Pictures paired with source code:
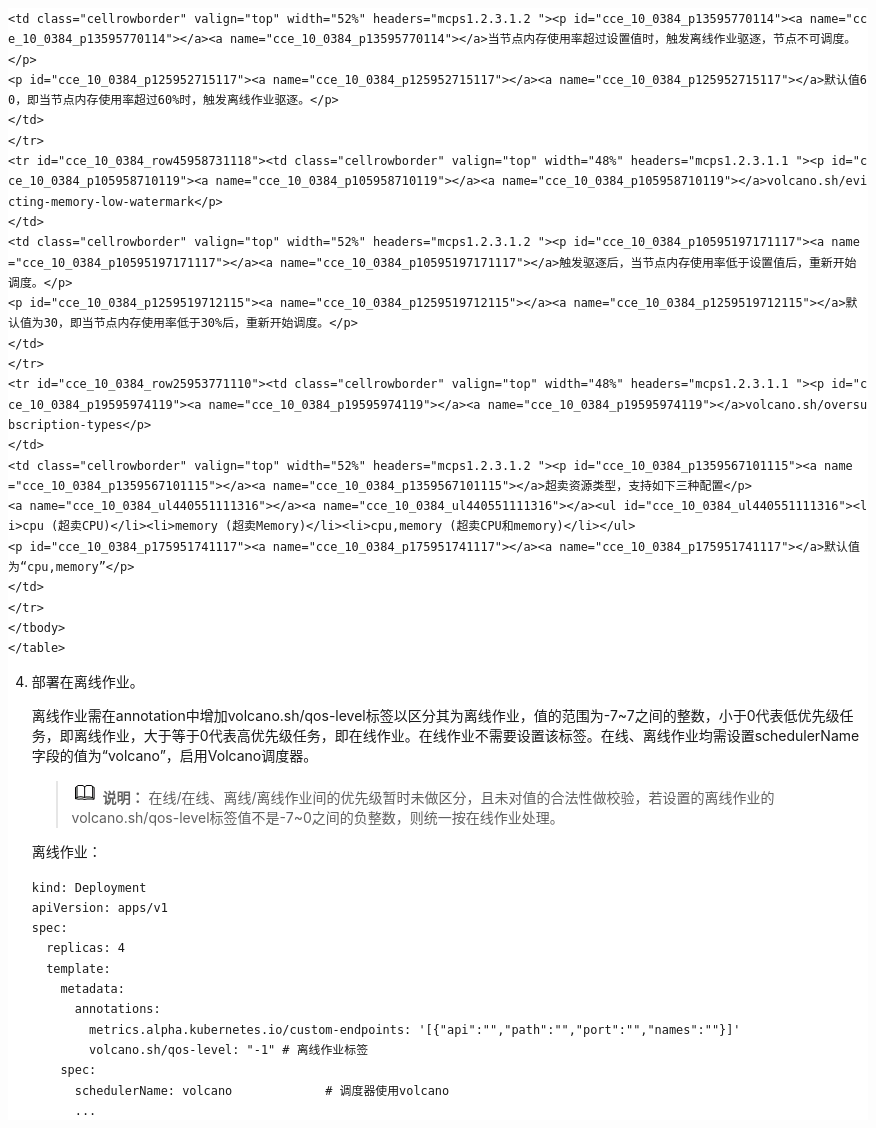     <td class="cellrowborder" valign="top" width="52%" headers="mcps1.2.3.1.2 "><p id="cce_10_0384_p13595770114"><a name="cce_10_0384_p13595770114"></a><a name="cce_10_0384_p13595770114"></a>当节点内存使用率超过设置值时，触发离线作业驱逐，节点不可调度。</p>
    <p id="cce_10_0384_p125952715117"><a name="cce_10_0384_p125952715117"></a><a name="cce_10_0384_p125952715117"></a>默认值60，即当节点内存使用率超过60%时，触发离线作业驱逐。</p>
    </td>
    </tr>
    <tr id="cce_10_0384_row45958731118"><td class="cellrowborder" valign="top" width="48%" headers="mcps1.2.3.1.1 "><p id="cce_10_0384_p105958710119"><a name="cce_10_0384_p105958710119"></a><a name="cce_10_0384_p105958710119"></a>volcano.sh/evicting-memory-low-watermark</p>
    </td>
    <td class="cellrowborder" valign="top" width="52%" headers="mcps1.2.3.1.2 "><p id="cce_10_0384_p10595197171117"><a name="cce_10_0384_p10595197171117"></a><a name="cce_10_0384_p10595197171117"></a>触发驱逐后，当节点内存使用率低于设置值后，重新开始调度。</p>
    <p id="cce_10_0384_p1259519712115"><a name="cce_10_0384_p1259519712115"></a><a name="cce_10_0384_p1259519712115"></a>默认值为30，即当节点内存使用率低于30%后，重新开始调度。</p>
    </td>
    </tr>
    <tr id="cce_10_0384_row25953771110"><td class="cellrowborder" valign="top" width="48%" headers="mcps1.2.3.1.1 "><p id="cce_10_0384_p19595974119"><a name="cce_10_0384_p19595974119"></a><a name="cce_10_0384_p19595974119"></a>volcano.sh/oversubscription-types</p>
    </td>
    <td class="cellrowborder" valign="top" width="52%" headers="mcps1.2.3.1.2 "><p id="cce_10_0384_p1359567101115"><a name="cce_10_0384_p1359567101115"></a><a name="cce_10_0384_p1359567101115"></a>超卖资源类型，支持如下三种配置</p>
    <a name="cce_10_0384_ul440551111316"></a><a name="cce_10_0384_ul440551111316"></a><ul id="cce_10_0384_ul440551111316"><li>cpu (超卖CPU)</li><li>memory (超卖Memory)</li><li>cpu,memory (超卖CPU和memory)</li></ul>
    <p id="cce_10_0384_p175951741117"><a name="cce_10_0384_p175951741117"></a><a name="cce_10_0384_p175951741117"></a>默认值为“cpu,memory”</p>
    </td>
    </tr>
    </tbody>
    </table>

4.  部署在离线作业。

    离线作业需在annotation中增加volcano.sh/qos-level标签以区分其为离线作业，值的范围为-7\~7之间的整数，小于0代表低优先级任务，即离线作业，大于等于0代表高优先级任务，即在线作业。在线作业不需要设置该标签。在线、离线作业均需设置schedulerName字段的值为“volcano”，启用Volcano调度器。

    >![](public_sys-resources/icon-note.gif) **说明：** 
    >在线/在线、离线/离线作业间的优先级暂时未做区分，且未对值的合法性做校验，若设置的离线作业的volcano.sh/qos-level标签值不是-7\~0之间的负整数，则统一按在线作业处理。

    离线作业：

    ```
    kind: Deployment
    apiVersion: apps/v1
    spec:
      replicas: 4
      template:
        metadata:
          annotations:
            metrics.alpha.kubernetes.io/custom-endpoints: '[{"api":"","path":"","port":"","names":""}]'
            volcano.sh/qos-level: "-1" # 离线作业标签
        spec:
          schedulerName: volcano             # 调度器使用volcano
          ...
    ```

Work required:
Scan the records above and show every line in which the word "重新开始调度" occurs.

Task answer:
    <td class="cellrowborder" valign="top" width="52%" headers="mcps1.2.3.1.2 "><p id="cce_10_0384_p10595197171117"><a name="cce_10_0384_p10595197171117"></a><a name="cce_10_0384_p10595197171117"></a>触发驱逐后，当节点内存使用率低于设置值后，重新开始调度。</p>
    <p id="cce_10_0384_p1259519712115"><a name="cce_10_0384_p1259519712115"></a><a name="cce_10_0384_p1259519712115"></a>默认值为30，即当节点内存使用率低于30%后，重新开始调度。</p>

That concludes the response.